おびただしい数のあらゆる感情が複雑に絡み合って交差する。それらは優弥の中で、次第にミミズのような長細い生き物の群れへと変容していった。それらはぐちゃぐちゃと忙しない動きを繰り返しながら、何かに集るように一つにまとまって行く。そして、表面が小さく波打つ赤黒い肉の塊を形成すると、次の瞬間、ブチっとあっけなく一変に弾け飛んだ。無数の蠢く肉片が、優弥目がけて飛んで来る。
「うわぁぁぁぁぁぁぁぁぁぁぁぁぁぁぁっ!!」
突然、視聴覚室が割れるような優弥のシャウトが轟いた。それは、嫌悪、恐怖、悲愴といったものが複雑に混じり合った、狂気の雄叫びだった。

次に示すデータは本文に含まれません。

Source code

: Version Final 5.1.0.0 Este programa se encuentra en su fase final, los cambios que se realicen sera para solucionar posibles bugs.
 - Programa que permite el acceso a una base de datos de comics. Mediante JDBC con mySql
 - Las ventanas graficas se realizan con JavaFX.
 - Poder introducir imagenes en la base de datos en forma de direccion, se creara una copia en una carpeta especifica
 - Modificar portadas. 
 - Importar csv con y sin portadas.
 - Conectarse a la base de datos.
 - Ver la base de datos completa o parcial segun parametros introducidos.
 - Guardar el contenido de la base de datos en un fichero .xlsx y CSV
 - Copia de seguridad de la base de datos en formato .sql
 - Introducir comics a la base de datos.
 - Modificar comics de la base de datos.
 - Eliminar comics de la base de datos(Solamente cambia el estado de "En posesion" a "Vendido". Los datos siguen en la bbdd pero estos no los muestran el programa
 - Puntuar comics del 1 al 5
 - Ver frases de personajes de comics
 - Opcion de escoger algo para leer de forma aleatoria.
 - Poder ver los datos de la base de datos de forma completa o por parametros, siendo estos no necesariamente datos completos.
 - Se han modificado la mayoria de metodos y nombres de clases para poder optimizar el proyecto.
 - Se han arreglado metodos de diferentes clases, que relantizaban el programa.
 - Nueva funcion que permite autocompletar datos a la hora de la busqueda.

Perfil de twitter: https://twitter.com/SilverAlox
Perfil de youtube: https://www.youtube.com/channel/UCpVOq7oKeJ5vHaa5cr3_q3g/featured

尋常でない響きを聞きつけて、視聴覚室の扉が開き、早坂の姿が現れた。
「・・・・・優弥?」
早坂が優弥の姿を見つけると、優弥は立ったまま頭を抱え、身を屈めている。ふと、その足元を見ると、リオが死んだようにうつ伏せに倒れていた。
「リオっ!?」
後から入ってきたカレンが狂ったように叫びながらリオの元に駆け寄る。その後ろから松本と美羽が同時になだれ込んできた。
「リオ、どうしたの?何があったの?」
カレンがリオを抱き起こすと、ぐったりと目を閉じたリオの口元に血が滲んでいた。瞼にも少し切れた後がある。
「リオっ。」
カレンはリオを抱き起こすと、はだけた胸元を隠すようにして強く抱きしめた。そして、優弥を顧り見て、噛み付くように叫んだ。
「優弥っ、リオに何したんだよっ。ケガしてんじゃんっ。血ぃ出てるじゃんっ。お前それでもリオの彼氏かよっ!!」
そう言い終えると、カレンは堪えきれずに顔を歪め、声を押し殺して泣き出した。その光景を、早坂と松本が険しい表情で見下ろしている。美羽は両手を口に当てて固まっていたが、すぐに膝を付き、転がったリオの制服のボタンを泣きながら拾い集めた。
優弥は頭を抱えたまま独り震えていた。長い髪で隠れた優弥の頬から、幾度も幾度も熱い水滴が伝い落ちては床を濡らした。
「ひどいよっ。ひどいよぉ・・・・・。」
リオは朦朧とする意識の中、カレンの泣き声を子守唄のように遠くに聞いていた。視聴覚室に泣き音と少しの呟きだけが鳴っていた。
しばらくして、ゆらりと身を起した優弥は、早坂と松本の痛い視線を浴びながら、独り背を丸め頼りない足取りで視聴覚室から出て行った。